None of the written matter in either The Daily Kos article nor The Washington Post article shows you the depth of the disinformation that is being spread about this case the way the video clip exposes it. The Daily Kos article just fails to give you the most damaging information. The Washington Post article, by contrast, seems to be deliberately trying to hide things by mis-characterizing what they say.


GOP opposition to Lynch was a missed opportunity

Aljazeera America has the article GOP opposition to Lynch was a missed opportunity by William K. Black.

Black lays out all the sordid details in one fairly compact article. He then concludes with the following:

Remarkably, the supposedly liberal New York Times and GOP leaders have something in common: Both refused to mention HSBC as a key reason for rejecting Lynch’s nomination. What the GOP’s embarrassingly self-destructive strategy for opposing Lynch proves is that even when the Republicans have the perfect opportunity to embarrass the Obama administration and highlight one of its largest scandals — the failure to prosecute a single bank officer who led the most destructive epidemics of financial fraud in history that caused our Great Recession — the Republicans refused, lest they upset their leading source of political contributions. The approval of the Lynch nomination demonstrates that bipartisanship does exist on Capitol Hill: when it favors the big banks and their lobbyists.

It is amazing how well The New York Times can make a huge scandal disappear before our very eyes. Must be some kind of magic.

Black does fail to give credit to Obama’s brilliant strategy. The one thing that the Republicans could have legitimately held against Loretta Lynch is the one topic the Republicans would most like to bury.


New Stanzas for Dayenu for Next Passover

New Economic Perspectives has the article Indicting the Trans – Pacific Partnership: Even One of These Counts Is Sufficient to Vote to Kill It!.

This article has 23 stanzas that can be sung to the tune of Dayenu, a favorite Passover song.

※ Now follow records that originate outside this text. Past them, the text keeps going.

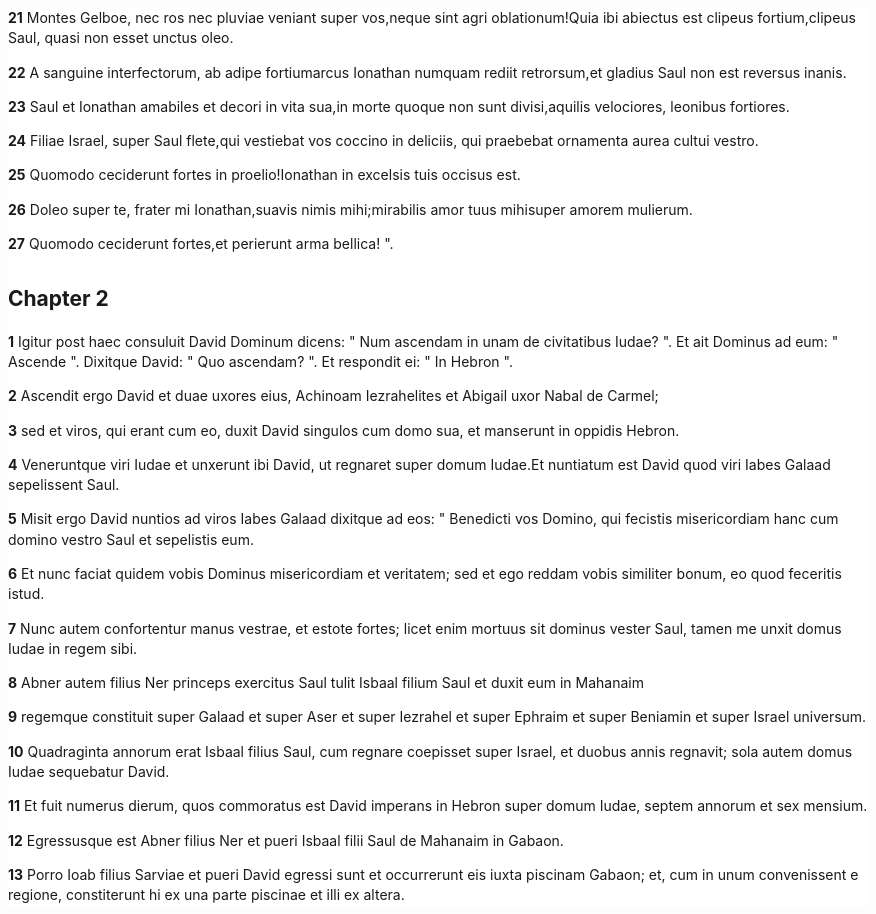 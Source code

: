 **21** Montes Gelboe, nec ros nec pluviae veniant super vos,neque sint agri oblationum!Quia ibi abiectus est clipeus fortium,clipeus Saul, quasi non esset unctus oleo.

**22** A sanguine interfectorum, ab adipe fortiumarcus Ionathan numquam rediit retrorsum,et gladius Saul non est reversus inanis.

**23** Saul et Ionathan amabiles et decori in vita sua,in morte quoque non sunt divisi,aquilis velociores, leonibus fortiores.

**24** Filiae Israel, super Saul flete,qui vestiebat vos coccino in deliciis, qui praebebat ornamenta aurea cultui vestro.

**25** Quomodo ceciderunt fortes in proelio!Ionathan in excelsis tuis occisus est.

**26** Doleo super te, frater mi Ionathan,suavis nimis mihi;mirabilis amor tuus mihisuper amorem mulierum.

**27** Quomodo ceciderunt fortes,et perierunt arma bellica! ".

## Chapter 2

**1** Igitur post haec consuluit David Dominum dicens: " Num ascendam in unam de civitatibus Iudae? ". Et ait Dominus ad eum: " Ascende ". Dixitque David: " Quo ascendam? ". Et respondit ei: " In Hebron ".

**2** Ascendit ergo David et duae uxores eius, Achinoam Iezrahelites et Abigail uxor Nabal de Carmel;

**3** sed et viros, qui erant cum eo, duxit David singulos cum domo sua, et manserunt in oppidis Hebron.

**4** Veneruntque viri Iudae et unxerunt ibi David, ut regnaret super domum Iudae.Et nuntiatum est David quod viri Iabes Galaad sepelissent Saul.

**5** Misit ergo David nuntios ad viros Iabes Galaad dixitque ad eos: " Benedicti vos Domino, qui fecistis misericordiam hanc cum domino vestro Saul et sepelistis eum.

**6** Et nunc faciat quidem vobis Dominus misericordiam et veritatem; sed et ego reddam vobis similiter bonum, eo quod feceritis istud.

**7** Nunc autem confortentur manus vestrae, et estote fortes; licet enim mortuus sit dominus vester Saul, tamen me unxit domus Iudae in regem sibi.

**8** Abner autem filius Ner princeps exercitus Saul tulit Isbaal filium Saul et duxit eum in Mahanaim

**9** regemque constituit super Galaad et super Aser et super Iezrahel et super Ephraim et super Beniamin et super Israel universum.

**10** Quadraginta annorum erat Isbaal filius Saul, cum regnare coepisset super Israel, et duobus annis regnavit; sola autem domus Iudae sequebatur David.

**11** Et fuit numerus dierum, quos commoratus est David imperans in Hebron super domum Iudae, septem annorum et sex mensium.

**12** Egressusque est Abner filius Ner et pueri Isbaal filii Saul de Mahanaim in Gabaon.

**13** Porro Ioab filius Sarviae et pueri David egressi sunt et occurrerunt eis iuxta piscinam Gabaon; et, cum in unum convenissent e regione, constiterunt hi ex una parte piscinae et illi ex altera.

The conclusion of the article says:

Right now, those who want to pass Fast Track Authority and the TPP, in the face of the 23 reasons, recorded in the 23 stanzas, for killing these things, any one of which is reason enough to vote to kill them, apparently number the President of the United States, most of the corporate media, a majority of the Senate, though perhaps not a majority of its Democratic members, a large number of Representatives in the House, mostly Republican, but including some Democrats, who may or may not reach a majority of the House with the help of a full court press corporate and billionaire-funded media campaign that we will see intensify in the coming days and weeks. So, these are the forces arrayed against democracy and for tyranny. These are the forces in back of the attempt of the elite to engineer a bloodless coup, that they hope will replace national popular sovereignty with globalizing corporate rule.

Will we counter them in the coming days and weeks and block Fast Track Authority and the TPP? The fate of democracy depends on how we respond to this question and on whether our loud public outcry can counter them successfully, and persuade some in the House and the Senate that it is dangerous for them to oppose the popular will. Let us not fail this test!

The Republicans should impeach Obama if he signs the deal, and I wish there were someone to impeach the Congress if they vote for the TPP.

Maybe we shouldn’t scoff at my previous post Michele Bachmann says the Rapture is coming: ‘Rejoice’.


Michele Bachmann says the Rapture is coming: ‘Rejoice’

The Daily Kos has the article Michele Bachmann says the Rapture is coming: ‘Rejoice’. This article discusses the Talking Points Memo article Michele Bachmann: Thanks Obama For Bringing On The Apocalypse.

Here is a quote from The Talking Points Memo article.

Former Rep. Michele Bachmann (R-MN) expressed a mixture of condemnation and appreciation toward President Barack Obama for, in her words, bringing the world to end times.

“We need to cry out to a Holy God,” Bachmann said on Jan Markell’s “Understanding the Times” radio show over the weekend. “This is coming faster than anyone can see.”

You really have to hear the audio clip the article provides.

Listen to the clip, courtesy of Right Wing Watch:

The fact that there are people like this running around our government is really frightening. You can be sure that Michelle Bachmann is not the only one in our government that believes this.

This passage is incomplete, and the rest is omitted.